In some embodiments, as shown in S30, S31, S32, S33, S34 and S35 in FIG. 9 and FIG. 10, in all stages of the operation of the refrigeration system, the controller 100 controls the refrigeration system 31 to constantly detect the state parameters of the refrigerant liquid for bearing lubrication:

When the value L _con collected by the first liquid level sensor 17 is greater than the minimum allowable liquid level L _cmin of the condenser 19, that is, L _con >L _cmin , the controller 100 controls the refrigeration system 31 to perform no action. At this time, the liquid level of the condenser 19 is sufficient and can continue to provide sufficient refrigerant liquid to the first liquid supply bag 13, keeping the opening of the first electric regulating valve 37 unchanged.

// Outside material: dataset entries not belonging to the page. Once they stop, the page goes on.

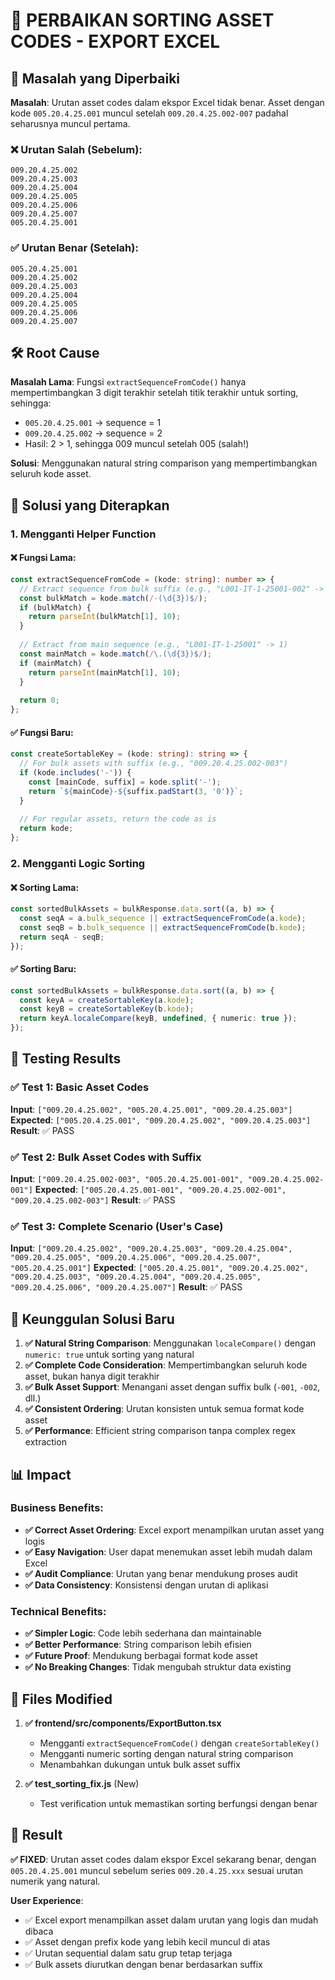 # 🔧 PERBAIKAN SORTING ASSET CODES - EXPORT EXCEL

## 📝 Masalah yang Diperbaiki

**Masalah**: Urutan asset codes dalam ekspor Excel tidak benar. Asset dengan kode `005.20.4.25.001` muncul setelah `009.20.4.25.002-007` padahal seharusnya muncul pertama.

### ❌ Urutan Salah (Sebelum):
```
009.20.4.25.002
009.20.4.25.003
009.20.4.25.004
009.20.4.25.005
009.20.4.25.006
009.20.4.25.007
005.20.4.25.001
```

### ✅ Urutan Benar (Setelah):
```
005.20.4.25.001
009.20.4.25.002
009.20.4.25.003
009.20.4.25.004
009.20.4.25.005
009.20.4.25.006
009.20.4.25.007
```

## 🛠️ Root Cause

**Masalah Lama**: Fungsi `extractSequenceFromCode()` hanya mempertimbangkan 3 digit terakhir setelah titik terakhir untuk sorting, sehingga:
- `005.20.4.25.001` → sequence = 1
- `009.20.4.25.002` → sequence = 2  
- Hasil: 2 > 1, sehingga 009 muncul setelah 005 (salah!)

**Solusi**: Menggunakan natural string comparison yang mempertimbangkan seluruh kode asset.

## 🔧 Solusi yang Diterapkan

### 1. **Mengganti Helper Function**

#### ❌ Fungsi Lama:
```typescript
const extractSequenceFromCode = (kode: string): number => {
  // Extract sequence from bulk suffix (e.g., "L001-IT-1-25001-002" -> 2)
  const bulkMatch = kode.match(/-(\d{3})$/);
  if (bulkMatch) {
    return parseInt(bulkMatch[1], 10);
  }
  
  // Extract from main sequence (e.g., "L001-IT-1-25001" -> 1)
  const mainMatch = kode.match(/\.(\d{3})$/);
  if (mainMatch) {
    return parseInt(mainMatch[1], 10);
  }
  
  return 0;
};
```

#### ✅ Fungsi Baru:
```typescript
const createSortableKey = (kode: string): string => {
  // For bulk assets with suffix (e.g., "009.20.4.25.002-003")
  if (kode.includes('-')) {
    const [mainCode, suffix] = kode.split('-');
    return `${mainCode}-${suffix.padStart(3, '0')}`;
  }
  
  // For regular assets, return the code as is
  return kode;
};
```

### 2. **Mengganti Logic Sorting**

#### ❌ Sorting Lama:
```typescript
const sortedBulkAssets = bulkResponse.data.sort((a, b) => {
  const seqA = a.bulk_sequence || extractSequenceFromCode(a.kode);
  const seqB = b.bulk_sequence || extractSequenceFromCode(b.kode);
  return seqA - seqB;
});
```

#### ✅ Sorting Baru:
```typescript
const sortedBulkAssets = bulkResponse.data.sort((a, b) => {
  const keyA = createSortableKey(a.kode);
  const keyB = createSortableKey(b.kode);
  return keyA.localeCompare(keyB, undefined, { numeric: true });
});
```

## 🧪 Testing Results

### ✅ Test 1: Basic Asset Codes
**Input**: `["009.20.4.25.002", "005.20.4.25.001", "009.20.4.25.003"]`
**Expected**: `["005.20.4.25.001", "009.20.4.25.002", "009.20.4.25.003"]`
**Result**: ✅ PASS

### ✅ Test 2: Bulk Asset Codes with Suffix
**Input**: `["009.20.4.25.002-003", "005.20.4.25.001-001", "009.20.4.25.002-001"]`
**Expected**: `["005.20.4.25.001-001", "009.20.4.25.002-001", "009.20.4.25.002-003"]`
**Result**: ✅ PASS

### ✅ Test 3: Complete Scenario (User's Case)
**Input**: `["009.20.4.25.002", "009.20.4.25.003", "009.20.4.25.004", "009.20.4.25.005", "009.20.4.25.006", "009.20.4.25.007", "005.20.4.25.001"]`
**Expected**: `["005.20.4.25.001", "009.20.4.25.002", "009.20.4.25.003", "009.20.4.25.004", "009.20.4.25.005", "009.20.4.25.006", "009.20.4.25.007"]`
**Result**: ✅ PASS

## 🎯 Keunggulan Solusi Baru

1. **✅ Natural String Comparison**: Menggunakan `localeCompare()` dengan `numeric: true` untuk sorting yang natural
2. **✅ Complete Code Consideration**: Mempertimbangkan seluruh kode asset, bukan hanya digit terakhir
3. **✅ Bulk Asset Support**: Menangani asset dengan suffix bulk (`-001`, `-002`, dll.)
4. **✅ Consistent Ordering**: Urutan konsisten untuk semua format kode asset
5. **✅ Performance**: Efficient string comparison tanpa complex regex extraction

## 📊 Impact

### Business Benefits:
- **✅ Correct Asset Ordering**: Excel export menampilkan urutan asset yang logis
- **✅ Easy Navigation**: User dapat menemukan asset lebih mudah dalam Excel
- **✅ Audit Compliance**: Urutan yang benar mendukung proses audit
- **✅ Data Consistency**: Konsistensi dengan urutan di aplikasi

### Technical Benefits:
- **✅ Simpler Logic**: Code lebih sederhana dan maintainable
- **✅ Better Performance**: String comparison lebih efisien
- **✅ Future Proof**: Mendukung berbagai format kode asset
- **✅ No Breaking Changes**: Tidak mengubah struktur data existing

## 📁 Files Modified

1. **✅ frontend/src/components/ExportButton.tsx**
   - Mengganti `extractSequenceFromCode()` dengan `createSortableKey()`
   - Mengganti numeric sorting dengan natural string comparison
   - Menambahkan dukungan untuk bulk asset suffix

2. **✅ test_sorting_fix.js** (New)
   - Test verification untuk memastikan sorting berfungsi dengan benar

## 🎉 Result

**✅ FIXED**: Urutan asset codes dalam ekspor Excel sekarang benar, dengan `005.20.4.25.001` muncul sebelum series `009.20.4.25.xxx` sesuai urutan numerik yang natural.

**User Experience**:
- ✅ Excel export menampilkan asset dalam urutan yang logis dan mudah dibaca
- ✅ Asset dengan prefix kode yang lebih kecil muncul di atas
- ✅ Urutan sequential dalam satu grup tetap terjaga
- ✅ Bulk assets diurutkan dengan benar berdasarkan suffix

When the value L _con collected by the first liquid level sensor 17 is less than or equal to the minimum allowable liquid level L _cmin of the condenser 19, that is, L _con > L _cmin is not satisfied, the liquid level of the condenser 19 is low, and the refrigerant liquid in the first liquid supply bag 13 cannot be replenished in time. The controller 100 adjusts the opening of the first electric regulating valve 37 to reduce the opening of the first electric regulating valve 37, so that the amount of liquid supplied from the condenser 19 to the economizer 23 is reduced, so that the liquid level of the condenser 19 is restored to a higher level.

When the refrigeration system detects that the refrigerant liquid subcooling _Tsub under _P3 and _T3 is greater than the minimum allowable subcooling _Tmin of the bearing supply liquid, that is, _Tsub > _Tmin is satisfied, the controller 100 controls the refrigeration system 31 to not perform any action, which can ensure that the bearing lubrication supply liquid is in a supercooled state, which is a pure supercooled pure liquid and almost does not contain gas. At this time, the refrigeration system 31 is normal and does not take any action.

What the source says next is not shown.